Segment Open

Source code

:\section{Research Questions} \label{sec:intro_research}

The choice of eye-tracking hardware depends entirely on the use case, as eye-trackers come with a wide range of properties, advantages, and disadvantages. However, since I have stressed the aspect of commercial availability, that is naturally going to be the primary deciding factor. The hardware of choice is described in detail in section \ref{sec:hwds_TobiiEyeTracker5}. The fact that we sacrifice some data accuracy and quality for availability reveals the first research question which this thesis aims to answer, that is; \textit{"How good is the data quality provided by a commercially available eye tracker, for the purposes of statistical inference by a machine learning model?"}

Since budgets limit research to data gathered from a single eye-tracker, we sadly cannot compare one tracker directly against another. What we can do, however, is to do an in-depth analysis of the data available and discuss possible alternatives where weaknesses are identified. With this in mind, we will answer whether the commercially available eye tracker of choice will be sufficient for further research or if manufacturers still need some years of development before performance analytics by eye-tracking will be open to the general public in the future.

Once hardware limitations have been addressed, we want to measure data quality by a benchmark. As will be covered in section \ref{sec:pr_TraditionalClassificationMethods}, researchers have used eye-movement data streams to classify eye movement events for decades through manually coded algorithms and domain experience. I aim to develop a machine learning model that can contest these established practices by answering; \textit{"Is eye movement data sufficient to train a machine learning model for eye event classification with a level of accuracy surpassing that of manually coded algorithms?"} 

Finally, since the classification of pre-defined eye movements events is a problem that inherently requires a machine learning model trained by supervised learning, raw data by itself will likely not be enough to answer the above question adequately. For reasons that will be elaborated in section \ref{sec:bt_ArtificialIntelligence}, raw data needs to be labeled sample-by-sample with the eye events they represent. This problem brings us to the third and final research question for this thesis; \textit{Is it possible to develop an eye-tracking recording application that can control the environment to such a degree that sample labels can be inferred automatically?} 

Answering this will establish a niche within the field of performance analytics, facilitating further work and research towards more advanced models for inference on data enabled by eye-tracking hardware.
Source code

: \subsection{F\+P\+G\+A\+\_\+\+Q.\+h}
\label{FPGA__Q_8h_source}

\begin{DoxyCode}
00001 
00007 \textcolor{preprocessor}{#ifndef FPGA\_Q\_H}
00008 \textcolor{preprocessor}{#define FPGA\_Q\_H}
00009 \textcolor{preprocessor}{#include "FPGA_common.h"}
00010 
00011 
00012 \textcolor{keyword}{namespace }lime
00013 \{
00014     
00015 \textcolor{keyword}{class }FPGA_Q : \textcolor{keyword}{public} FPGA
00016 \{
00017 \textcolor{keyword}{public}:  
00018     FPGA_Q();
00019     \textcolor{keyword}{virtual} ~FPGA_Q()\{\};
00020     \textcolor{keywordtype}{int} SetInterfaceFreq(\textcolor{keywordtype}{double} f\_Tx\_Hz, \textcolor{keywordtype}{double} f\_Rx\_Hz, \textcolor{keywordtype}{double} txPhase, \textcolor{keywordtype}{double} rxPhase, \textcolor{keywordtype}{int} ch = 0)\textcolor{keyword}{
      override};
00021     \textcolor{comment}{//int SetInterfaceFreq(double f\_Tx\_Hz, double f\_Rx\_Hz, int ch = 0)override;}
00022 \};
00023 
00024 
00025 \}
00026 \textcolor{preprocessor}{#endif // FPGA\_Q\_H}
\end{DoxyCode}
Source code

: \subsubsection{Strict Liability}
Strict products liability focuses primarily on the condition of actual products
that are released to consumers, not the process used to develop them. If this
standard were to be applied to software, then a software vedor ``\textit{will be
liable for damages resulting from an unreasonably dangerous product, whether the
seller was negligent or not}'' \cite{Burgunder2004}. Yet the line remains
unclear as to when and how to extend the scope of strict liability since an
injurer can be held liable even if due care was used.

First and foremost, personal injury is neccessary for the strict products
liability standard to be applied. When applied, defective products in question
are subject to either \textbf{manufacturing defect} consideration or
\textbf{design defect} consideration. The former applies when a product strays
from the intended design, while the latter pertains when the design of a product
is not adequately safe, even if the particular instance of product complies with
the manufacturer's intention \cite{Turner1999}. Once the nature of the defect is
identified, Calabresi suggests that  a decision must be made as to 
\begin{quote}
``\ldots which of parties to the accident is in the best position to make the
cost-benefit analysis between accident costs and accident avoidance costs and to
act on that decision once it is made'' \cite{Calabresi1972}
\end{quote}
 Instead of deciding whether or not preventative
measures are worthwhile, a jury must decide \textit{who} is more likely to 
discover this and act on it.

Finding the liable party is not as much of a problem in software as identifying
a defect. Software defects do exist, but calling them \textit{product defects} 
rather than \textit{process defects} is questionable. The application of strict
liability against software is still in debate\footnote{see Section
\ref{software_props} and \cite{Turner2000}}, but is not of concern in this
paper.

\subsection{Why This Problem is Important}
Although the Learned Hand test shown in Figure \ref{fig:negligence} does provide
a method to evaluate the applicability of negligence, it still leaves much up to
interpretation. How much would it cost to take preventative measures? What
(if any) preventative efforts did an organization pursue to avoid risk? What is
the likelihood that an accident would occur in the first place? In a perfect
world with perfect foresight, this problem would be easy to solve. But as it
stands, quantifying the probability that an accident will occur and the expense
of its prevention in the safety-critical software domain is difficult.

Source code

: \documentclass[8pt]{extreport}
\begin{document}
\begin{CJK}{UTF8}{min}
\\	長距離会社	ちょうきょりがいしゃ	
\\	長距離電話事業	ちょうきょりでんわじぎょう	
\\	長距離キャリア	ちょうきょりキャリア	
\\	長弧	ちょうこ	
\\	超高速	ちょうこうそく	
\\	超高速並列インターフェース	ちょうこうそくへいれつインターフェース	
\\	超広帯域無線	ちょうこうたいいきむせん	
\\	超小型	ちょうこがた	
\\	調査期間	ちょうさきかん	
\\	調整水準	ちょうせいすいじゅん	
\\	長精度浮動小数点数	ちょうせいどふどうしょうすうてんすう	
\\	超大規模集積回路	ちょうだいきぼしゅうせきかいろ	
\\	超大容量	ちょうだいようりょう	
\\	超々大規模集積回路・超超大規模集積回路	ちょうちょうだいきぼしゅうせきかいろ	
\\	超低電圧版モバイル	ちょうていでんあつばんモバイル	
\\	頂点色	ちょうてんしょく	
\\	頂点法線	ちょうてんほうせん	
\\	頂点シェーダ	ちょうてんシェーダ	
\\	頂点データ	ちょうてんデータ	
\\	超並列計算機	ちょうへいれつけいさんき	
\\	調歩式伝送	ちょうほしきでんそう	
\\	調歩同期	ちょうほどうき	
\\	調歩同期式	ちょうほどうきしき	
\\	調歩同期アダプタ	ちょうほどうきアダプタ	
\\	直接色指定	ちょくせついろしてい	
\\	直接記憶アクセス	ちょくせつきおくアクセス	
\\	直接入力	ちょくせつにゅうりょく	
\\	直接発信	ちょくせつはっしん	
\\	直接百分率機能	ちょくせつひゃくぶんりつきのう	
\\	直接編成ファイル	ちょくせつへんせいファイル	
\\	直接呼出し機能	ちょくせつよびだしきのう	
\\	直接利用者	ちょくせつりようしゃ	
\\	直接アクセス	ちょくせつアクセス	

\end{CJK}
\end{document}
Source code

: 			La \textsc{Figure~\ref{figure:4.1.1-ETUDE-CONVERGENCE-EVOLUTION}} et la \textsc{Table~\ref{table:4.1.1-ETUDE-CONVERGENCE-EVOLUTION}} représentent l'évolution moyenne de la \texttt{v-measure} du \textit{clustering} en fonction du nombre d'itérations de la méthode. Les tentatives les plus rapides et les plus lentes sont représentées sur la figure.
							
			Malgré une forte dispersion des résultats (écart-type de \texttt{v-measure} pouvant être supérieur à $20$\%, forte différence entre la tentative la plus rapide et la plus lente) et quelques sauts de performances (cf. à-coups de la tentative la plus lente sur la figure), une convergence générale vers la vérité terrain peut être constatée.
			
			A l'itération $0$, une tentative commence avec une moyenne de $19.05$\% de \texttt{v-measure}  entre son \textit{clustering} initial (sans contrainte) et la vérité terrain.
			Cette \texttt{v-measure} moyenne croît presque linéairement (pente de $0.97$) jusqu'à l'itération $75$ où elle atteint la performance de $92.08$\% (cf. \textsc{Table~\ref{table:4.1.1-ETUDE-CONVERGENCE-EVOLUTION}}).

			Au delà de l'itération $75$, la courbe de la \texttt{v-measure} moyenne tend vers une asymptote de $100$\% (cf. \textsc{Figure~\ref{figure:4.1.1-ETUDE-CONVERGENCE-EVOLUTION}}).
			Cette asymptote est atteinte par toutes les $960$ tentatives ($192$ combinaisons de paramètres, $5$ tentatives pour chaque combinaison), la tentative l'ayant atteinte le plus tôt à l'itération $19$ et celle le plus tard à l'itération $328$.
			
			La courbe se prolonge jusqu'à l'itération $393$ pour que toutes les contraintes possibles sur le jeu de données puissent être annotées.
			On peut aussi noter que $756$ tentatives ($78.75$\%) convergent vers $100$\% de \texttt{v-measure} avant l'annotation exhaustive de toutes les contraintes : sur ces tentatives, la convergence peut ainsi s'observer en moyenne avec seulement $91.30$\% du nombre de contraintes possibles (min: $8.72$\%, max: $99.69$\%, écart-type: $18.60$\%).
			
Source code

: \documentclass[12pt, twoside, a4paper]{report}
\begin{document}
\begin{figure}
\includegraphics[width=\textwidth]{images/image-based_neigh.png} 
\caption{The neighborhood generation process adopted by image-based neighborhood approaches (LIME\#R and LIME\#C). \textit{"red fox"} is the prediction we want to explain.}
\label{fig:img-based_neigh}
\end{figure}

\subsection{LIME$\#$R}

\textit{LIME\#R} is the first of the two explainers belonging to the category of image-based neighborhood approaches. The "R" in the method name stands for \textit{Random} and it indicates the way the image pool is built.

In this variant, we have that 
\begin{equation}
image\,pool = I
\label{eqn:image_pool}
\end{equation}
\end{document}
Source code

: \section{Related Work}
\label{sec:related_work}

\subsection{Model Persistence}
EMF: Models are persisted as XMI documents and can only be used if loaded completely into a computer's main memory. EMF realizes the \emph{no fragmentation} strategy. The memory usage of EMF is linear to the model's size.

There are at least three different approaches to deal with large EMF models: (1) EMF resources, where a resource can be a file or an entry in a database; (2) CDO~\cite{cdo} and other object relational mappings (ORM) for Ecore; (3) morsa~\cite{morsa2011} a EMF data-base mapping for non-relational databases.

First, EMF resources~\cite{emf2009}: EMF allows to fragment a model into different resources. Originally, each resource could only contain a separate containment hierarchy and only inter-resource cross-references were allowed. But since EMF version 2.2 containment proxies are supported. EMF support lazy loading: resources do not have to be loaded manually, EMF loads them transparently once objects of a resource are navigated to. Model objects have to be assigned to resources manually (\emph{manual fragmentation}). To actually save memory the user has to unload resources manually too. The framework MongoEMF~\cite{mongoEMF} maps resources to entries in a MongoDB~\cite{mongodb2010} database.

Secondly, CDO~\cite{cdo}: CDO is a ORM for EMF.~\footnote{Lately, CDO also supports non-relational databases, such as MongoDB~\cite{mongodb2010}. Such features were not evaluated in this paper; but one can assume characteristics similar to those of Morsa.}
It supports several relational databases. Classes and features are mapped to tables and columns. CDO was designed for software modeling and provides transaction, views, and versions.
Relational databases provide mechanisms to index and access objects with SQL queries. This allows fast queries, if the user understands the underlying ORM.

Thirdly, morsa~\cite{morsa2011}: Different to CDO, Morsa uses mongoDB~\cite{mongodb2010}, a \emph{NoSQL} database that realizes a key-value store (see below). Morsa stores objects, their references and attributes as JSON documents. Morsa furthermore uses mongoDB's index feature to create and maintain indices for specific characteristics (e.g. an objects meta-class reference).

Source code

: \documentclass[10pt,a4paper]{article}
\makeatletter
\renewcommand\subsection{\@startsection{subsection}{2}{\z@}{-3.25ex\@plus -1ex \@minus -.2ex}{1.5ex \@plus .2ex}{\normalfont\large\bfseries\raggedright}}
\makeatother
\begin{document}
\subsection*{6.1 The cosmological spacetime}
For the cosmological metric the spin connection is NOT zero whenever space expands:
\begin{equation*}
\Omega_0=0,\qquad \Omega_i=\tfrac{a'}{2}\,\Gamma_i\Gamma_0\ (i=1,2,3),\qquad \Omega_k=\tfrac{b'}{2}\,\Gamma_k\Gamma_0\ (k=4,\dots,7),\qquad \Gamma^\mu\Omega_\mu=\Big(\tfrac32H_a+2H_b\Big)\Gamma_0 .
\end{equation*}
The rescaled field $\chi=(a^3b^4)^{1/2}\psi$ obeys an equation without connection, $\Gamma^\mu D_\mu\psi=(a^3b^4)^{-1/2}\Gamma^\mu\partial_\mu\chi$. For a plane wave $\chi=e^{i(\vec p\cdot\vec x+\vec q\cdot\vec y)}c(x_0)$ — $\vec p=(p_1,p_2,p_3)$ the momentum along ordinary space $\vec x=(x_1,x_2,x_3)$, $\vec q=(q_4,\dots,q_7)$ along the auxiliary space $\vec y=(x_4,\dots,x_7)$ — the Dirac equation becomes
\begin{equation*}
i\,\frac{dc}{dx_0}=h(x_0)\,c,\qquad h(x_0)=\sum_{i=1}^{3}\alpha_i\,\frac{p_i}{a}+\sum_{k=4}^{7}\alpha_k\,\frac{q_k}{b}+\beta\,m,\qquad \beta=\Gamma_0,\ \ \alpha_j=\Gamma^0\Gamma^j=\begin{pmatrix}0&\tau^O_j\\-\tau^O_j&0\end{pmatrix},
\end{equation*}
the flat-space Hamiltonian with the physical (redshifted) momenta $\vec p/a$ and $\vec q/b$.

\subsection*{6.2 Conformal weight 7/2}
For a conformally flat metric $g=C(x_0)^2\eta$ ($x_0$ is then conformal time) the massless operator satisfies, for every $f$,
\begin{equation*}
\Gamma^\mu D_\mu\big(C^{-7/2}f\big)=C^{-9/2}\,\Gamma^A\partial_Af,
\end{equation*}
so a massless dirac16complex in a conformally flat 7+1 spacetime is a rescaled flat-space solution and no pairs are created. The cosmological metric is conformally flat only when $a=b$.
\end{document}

Segment Closed

Whenever a line in the entries above includes the word "much", pull that line out.

■ **Expected answer**:
Finding the liable party is not as much of a problem in software as identifying
a method to evaluate the applicability of negligence, it still leaves much up to
interpretation. How much would it cost to take preventative measures? What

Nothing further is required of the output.